Nothing but the pictures should go missing; return all the entries below exactly.

Records shown:
*****

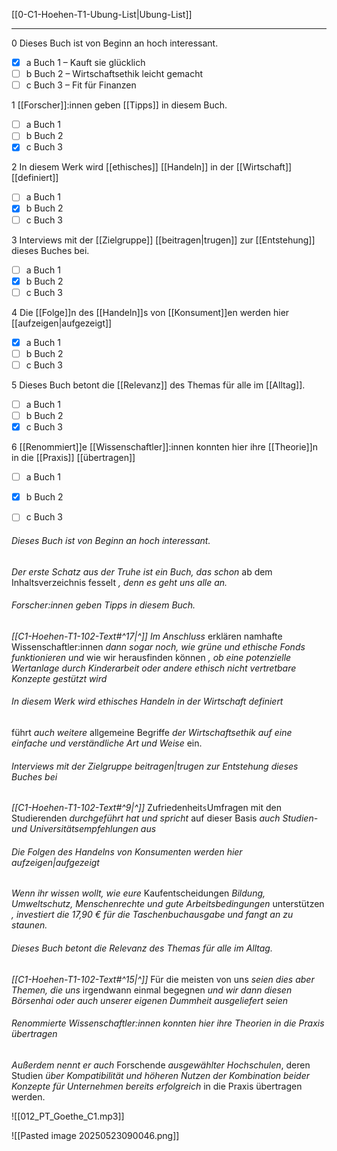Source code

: [[0-C1-Hoehen-T1-Ubung-List|Ubung-List]]

---
0 Dieses Buch ist von Beginn an hoch interessant.  
- [x] a Buch 1 – Kauft sie glücklich  
- [ ] b Buch 2 – Wirtschaftsethik leicht gemacht  
- [ ] c Buch 3 – Fit für Finanzen  

1 [[Forscher]]:innen geben [[Tipps]] in diesem Buch.  
- [ ] a Buch 1  
- [ ] b Buch 2  
- [x] c Buch 3  

2 In diesem Werk wird [[ethisches]] [[Handeln]] in der [[Wirtschaft]] [[definiert]]
- [ ] a Buch 1  
- [x] b Buch 2  
- [ ] c Buch 3  

3 Interviews mit der [[Zielgruppe]] [[beitragen|trugen]] zur [[Entstehung]] dieses Buches bei. 
- [ ] a Buch 1  
- [x] b Buch 2  
- [ ] c Buch 3  

4 Die [[Folge]]n des [[Handeln]]s von [[Konsument]]en werden hier [[aufzeigen|aufgezeigt]]
- [x] a Buch 1 
- [ ] b Buch 2  
- [ ] c Buch 3  

5 Dieses Buch betont die [[Relevanz]] des Themas für alle im [[Alltag]].  
- [ ] a Buch 1 
- [ ] b Buch 2 
- [x] c Buch 3  

6 [[Renommiert]]e [[Wissenschaftler]]:innen konnten hier ihre [[Theorie]]n in die [[Praxis]] [[übertragen]]  
- [ ] a Buch 1  
- [x] b Buch 2  
- [ ] c Buch 3  


###### Dieses Buch ist von Beginn an hoch interessant.  
*Der erste Schatz aus der Truhe ist ein Buch, das schon* ab dem Inhaltsverzeichnis fesselt *, denn es geht uns alle an.*

###### Forscher:innen geben Tipps in diesem Buch.  
*[[C1-Hoehen-T1-102-Text#^17|^]]* *Im Anschluss* erklären namhafte Wissenschaftler:innen *dann sogar noch, wie grüne und ethische Fonds funktionieren und* wie wir herausfinden können *, ob eine potenzielle Wertanlage durch Kinderarbeit oder andere ethisch nicht vertretbare Konzepte gestützt wird*

###### In diesem Werk wird ethisches Handeln in der Wirtschaft definiert
führt *auch weitere* allgemeine Begriffe *der Wirtschaftsethik auf eine einfache und verständliche Art und Weise* ein. 

###### Interviews mit der Zielgruppe beitragen|trugen zur Entstehung dieses Buches bei
*[[C1-Hoehen-T1-102-Text#^9|^]]* Zufriedenheit`s`Umfragen mit den Studierenden *durchgeführt hat und spricht* auf dieser Basis *auch Studien- und Universitätsempfehlungen aus*

###### Die Folgen des Handelns von Konsumenten werden hier aufzeigen|aufgezeigt
*Wenn ihr wissen wollt, wie eure* Kaufentscheidungen *Bildung, Umweltschutz, Menschenrechte und gute Arbeitsbedingungen* unterstützen *, investiert die 17,90 € für die Taschenbuchausgabe und fangt an zu staunen.*

###### Dieses Buch betont die Relevanz des Themas für alle im Alltag.  
*[[C1-Hoehen-T1-102-Text#^15|^]]* Für die meisten von uns *seien dies aber Themen, die uns* irgendwann einmal begegnen *und wir dann diesen Börsenhai oder auch unserer eigenen Dummheit ausgeliefert seien*

###### Renommierte Wissenschaftler:innen konnten hier ihre Theorien in die Praxis übertragen  
*Außerdem nennt er auch* Forschende *ausgewählter Hochschulen*, deren Studien *über Kompatibilität und höheren Nutzen der Kombination beider Konzepte für Unternehmen bereits erfolgreich* in die Praxis übertragen werden.


![[012_PT_Goethe_C1.mp3]]

![[Pasted image 20250523090046.png]]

*****

Your response:
Source code

: [[0-C1-Hoehen-T1-Ubung-List|Ubung-List]]

---
0 Dieses Buch ist von Beginn an hoch interessant.  
- [x] a Buch 1 – Kauft sie glücklich  
- [ ] b Buch 2 – Wirtschaftsethik leicht gemacht  
- [ ] c Buch 3 – Fit für Finanzen  

1 [[Forscher]]:innen geben [[Tipps]] in diesem Buch.  
- [ ] a Buch 1  
- [ ] b Buch 2  
- [x] c Buch 3  

2 In diesem Werk wird [[ethisches]] [[Handeln]] in der [[Wirtschaft]] [[definiert]]
- [ ] a Buch 1  
- [x] b Buch 2  
- [ ] c Buch 3  

3 Interviews mit der [[Zielgruppe]] [[beitragen|trugen]] zur [[Entstehung]] dieses Buches bei. 
- [ ] a Buch 1  
- [x] b Buch 2  
- [ ] c Buch 3  

4 Die [[Folge]]n des [[Handeln]]s von [[Konsument]]en werden hier [[aufzeigen|aufgezeigt]]
- [x] a Buch 1 
- [ ] b Buch 2  
- [ ] c Buch 3  

5 Dieses Buch betont die [[Relevanz]] des Themas für alle im [[Alltag]].  
- [ ] a Buch 1 
- [ ] b Buch 2 
- [x] c Buch 3  

6 [[Renommiert]]e [[Wissenschaftler]]:innen konnten hier ihre [[Theorie]]n in die [[Praxis]] [[übertragen]]  
- [ ] a Buch 1  
- [x] b Buch 2  
- [ ] c Buch 3  


###### Dieses Buch ist von Beginn an hoch interessant.  
*Der erste Schatz aus der Truhe ist ein Buch, das schon* ab dem Inhaltsverzeichnis fesselt *, denn es geht uns alle an.*

###### Forscher:innen geben Tipps in diesem Buch.  
*[[C1-Hoehen-T1-102-Text#^17|^]]* *Im Anschluss* erklären namhafte Wissenschaftler:innen *dann sogar noch, wie grüne und ethische Fonds funktionieren und* wie wir herausfinden können *, ob eine potenzielle Wertanlage durch Kinderarbeit oder andere ethisch nicht vertretbare Konzepte gestützt wird*

###### In diesem Werk wird ethisches Handeln in der Wirtschaft definiert
führt *auch weitere* allgemeine Begriffe *der Wirtschaftsethik auf eine einfache und verständliche Art und Weise* ein. 

###### Interviews mit der Zielgruppe beitragen|trugen zur Entstehung dieses Buches bei
*[[C1-Hoehen-T1-102-Text#^9|^]]* Zufriedenheit`s`Umfragen mit den Studierenden *durchgeführt hat und spricht* auf dieser Basis *auch Studien- und Universitätsempfehlungen aus*

###### Die Folgen des Handelns von Konsumenten werden hier aufzeigen|aufgezeigt
*Wenn ihr wissen wollt, wie eure* Kaufentscheidungen *Bildung, Umweltschutz, Menschenrechte und gute Arbeitsbedingungen* unterstützen *, investiert die 17,90 € für die Taschenbuchausgabe und fangt an zu staunen.*

###### Dieses Buch betont die Relevanz des Themas für alle im Alltag.  
*[[C1-Hoehen-T1-102-Text#^15|^]]* Für die meisten von uns *seien dies aber Themen, die uns* irgendwann einmal begegnen *und wir dann diesen Börsenhai oder auch unserer eigenen Dummheit ausgeliefert seien*

###### Renommierte Wissenschaftler:innen konnten hier ihre Theorien in die Praxis übertragen  
*Außerdem nennt er auch* Forschende *ausgewählter Hochschulen*, deren Studien *über Kompatibilität und höheren Nutzen der Kombination beider Konzepte für Unternehmen bereits erfolgreich* in die Praxis übertragen werden.


![[012_PT_Goethe_C1.mp3]]

![[Pasted image 20250523090046.png]]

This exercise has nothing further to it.